Older releases of these packages (wisp 1.x, mist 4.x, gleam_httpc 3.x) require gleam_erlang < 1.0.0 and cannot coexist with datastream in the same project.

Target support

  • Erlang target: every module in this package
  • JavaScript target: the cross-target core only
  • datastream/erlang/* modules are BEAM-only
  • On JavaScript, datastream does not provide async streaming I/O adapters. Resolve async I/O outside the library, then feed the data into the core with constructors such as source.from_list, source.from_bit_array, or source.once

Use cases

  • Build pipelines from lists, ranges, options, results, or custom state
  • Transform infinite or finite streams with map, filter, take, and flat_map
  • Process chunked text or bytes without joining the whole input first
  • Wrap your own synchronous resources with source.resource and source.try_resource
  • On Erlang, work with subjects, timers, and bounded parallelism through datastream/erlang/*

When to use

Reach for datastream when:

  • The input is large or unbounded and shouldn't fit in memory all at once.
  • A pipeline wraps a real resource (file handle, socket, cursor) that must be released on every termination path.
  • You need built-in back-pressure for parallel map / each on Erlang (datastream/erlang/par).
  • You need chunk-boundary-aware framing for byte or text protocols (datastream/text, datastream/binary).

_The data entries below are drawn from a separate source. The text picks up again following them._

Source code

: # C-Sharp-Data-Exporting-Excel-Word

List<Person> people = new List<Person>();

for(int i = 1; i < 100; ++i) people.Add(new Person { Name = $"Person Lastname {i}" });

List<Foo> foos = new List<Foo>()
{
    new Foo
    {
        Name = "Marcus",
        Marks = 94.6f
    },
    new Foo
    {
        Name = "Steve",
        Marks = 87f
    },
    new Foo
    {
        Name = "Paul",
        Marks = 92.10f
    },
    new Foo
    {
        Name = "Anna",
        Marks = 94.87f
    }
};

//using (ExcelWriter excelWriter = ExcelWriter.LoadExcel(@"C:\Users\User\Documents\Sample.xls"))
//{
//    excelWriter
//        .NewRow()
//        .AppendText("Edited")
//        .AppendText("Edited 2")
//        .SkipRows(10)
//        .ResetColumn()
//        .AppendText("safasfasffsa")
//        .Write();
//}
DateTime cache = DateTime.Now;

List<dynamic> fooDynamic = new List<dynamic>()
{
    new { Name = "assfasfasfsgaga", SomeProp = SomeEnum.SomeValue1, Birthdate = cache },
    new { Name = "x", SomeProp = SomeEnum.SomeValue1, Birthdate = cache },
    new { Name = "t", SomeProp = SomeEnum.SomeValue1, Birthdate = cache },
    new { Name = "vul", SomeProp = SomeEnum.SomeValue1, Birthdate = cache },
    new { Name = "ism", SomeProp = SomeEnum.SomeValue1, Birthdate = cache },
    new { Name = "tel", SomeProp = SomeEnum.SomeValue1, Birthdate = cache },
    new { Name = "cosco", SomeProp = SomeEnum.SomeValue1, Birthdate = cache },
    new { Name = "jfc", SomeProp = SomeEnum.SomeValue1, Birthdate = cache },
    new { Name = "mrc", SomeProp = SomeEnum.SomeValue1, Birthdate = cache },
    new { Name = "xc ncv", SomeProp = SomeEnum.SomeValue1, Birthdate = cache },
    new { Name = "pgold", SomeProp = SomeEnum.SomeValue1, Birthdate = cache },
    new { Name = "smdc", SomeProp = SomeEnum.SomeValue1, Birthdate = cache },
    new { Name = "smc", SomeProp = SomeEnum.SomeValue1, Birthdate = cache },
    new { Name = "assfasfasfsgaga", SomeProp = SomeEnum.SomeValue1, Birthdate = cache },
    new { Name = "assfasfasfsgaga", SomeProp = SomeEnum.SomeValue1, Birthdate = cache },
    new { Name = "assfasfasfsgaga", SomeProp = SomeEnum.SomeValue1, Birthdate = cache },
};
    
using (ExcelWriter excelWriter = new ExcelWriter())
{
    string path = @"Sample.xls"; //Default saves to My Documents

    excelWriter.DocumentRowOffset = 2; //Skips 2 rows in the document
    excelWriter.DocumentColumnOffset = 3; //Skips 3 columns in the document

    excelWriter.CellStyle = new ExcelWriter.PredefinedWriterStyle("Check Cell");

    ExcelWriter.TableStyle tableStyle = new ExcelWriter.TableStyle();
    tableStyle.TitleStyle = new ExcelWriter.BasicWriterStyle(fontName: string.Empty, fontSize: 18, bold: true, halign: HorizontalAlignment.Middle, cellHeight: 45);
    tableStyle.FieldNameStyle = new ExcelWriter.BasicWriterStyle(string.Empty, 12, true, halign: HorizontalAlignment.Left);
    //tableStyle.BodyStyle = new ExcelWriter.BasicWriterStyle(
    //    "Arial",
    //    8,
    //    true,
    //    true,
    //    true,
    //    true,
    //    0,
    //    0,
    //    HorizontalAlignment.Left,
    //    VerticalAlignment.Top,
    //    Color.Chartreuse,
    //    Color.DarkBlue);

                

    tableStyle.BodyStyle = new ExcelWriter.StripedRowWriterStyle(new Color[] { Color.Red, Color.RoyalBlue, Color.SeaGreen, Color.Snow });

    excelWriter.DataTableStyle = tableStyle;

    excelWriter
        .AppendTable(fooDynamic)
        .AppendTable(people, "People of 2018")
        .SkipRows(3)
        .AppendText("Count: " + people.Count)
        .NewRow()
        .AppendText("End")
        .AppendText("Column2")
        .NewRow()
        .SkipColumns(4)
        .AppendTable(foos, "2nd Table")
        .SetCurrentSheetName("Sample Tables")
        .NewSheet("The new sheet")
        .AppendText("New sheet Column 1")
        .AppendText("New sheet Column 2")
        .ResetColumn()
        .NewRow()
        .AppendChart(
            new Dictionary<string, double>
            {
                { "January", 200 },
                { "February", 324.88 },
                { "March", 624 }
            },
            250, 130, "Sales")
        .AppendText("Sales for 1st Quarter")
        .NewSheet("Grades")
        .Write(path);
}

Stick with gleam/list when the input already fits in memory and you don't need lazy pulls, repeatable runs, or resource cleanup. List is simpler and faster for the small-finite case.

Examples

Each example below is a complete src/app.gleam you can paste in after gleam new app && gleam add datastream, then run with gleam run.

Basic pipeline

import datastream/fold
import datastream/source
import datastream/stream
import gleam/io

pub fn main() {
  let result =
    source.iterate(from: 1, with: fn(x) { x + 1 })
    |> stream.map(with: fn(x) { x * 2 })
    |> stream.take(up_to: 5)
    |> fold.to_list
  io.debug(result)
  // [2, 4, 6, 8, 10]
}

Line-oriented text

import datastream/fold
import datastream/source
import datastream/text
import gleam/io

pub fn main() {
  let lines =
    source.from_list(["hel", "lo\nwor", "ld\n"])
    |> text.lines
    |> fold.to_list
  io.debug(lines)
  // ["hello", "world"]
}

Binary framing

import datastream/binary
import datastream/fold
import datastream/source
import gleam/io

pub fn main() {
  let frames =
    source.from_list([<<2, 65>>, <<66, 1, 67>>])
    |> binary.length_prefixed(prefix_size: 1)
    |> fold.to_list
  io.debug(frames)
  // [Ok(<<65, 66>>), Ok(<<67>>)]
  // A truncated trailing frame surfaces as one
  // Error(IncompleteFrame(expected:, got:)) before the stream halts,
  // so callers can react instead of silently losing data.
}

Result-shaped streams

import datastream/fold
import datastream/source
import gleam/io

pub fn main() {
  let result =
    source.from_list([Ok(1), Ok(2), Error("bad input")])
    |> fold.collect_result
  io.debug(result)
  // Error("bad input") : Result(List(Int), String)
}

Use with dataprep

datastream does not depend on dataprep. Adding it (gleam add dataprep) and combining fold.fold with a small applicative combine step accumulates every per-element error in a single pass — the right tool when reporting all failures matters more than stopping on the first one.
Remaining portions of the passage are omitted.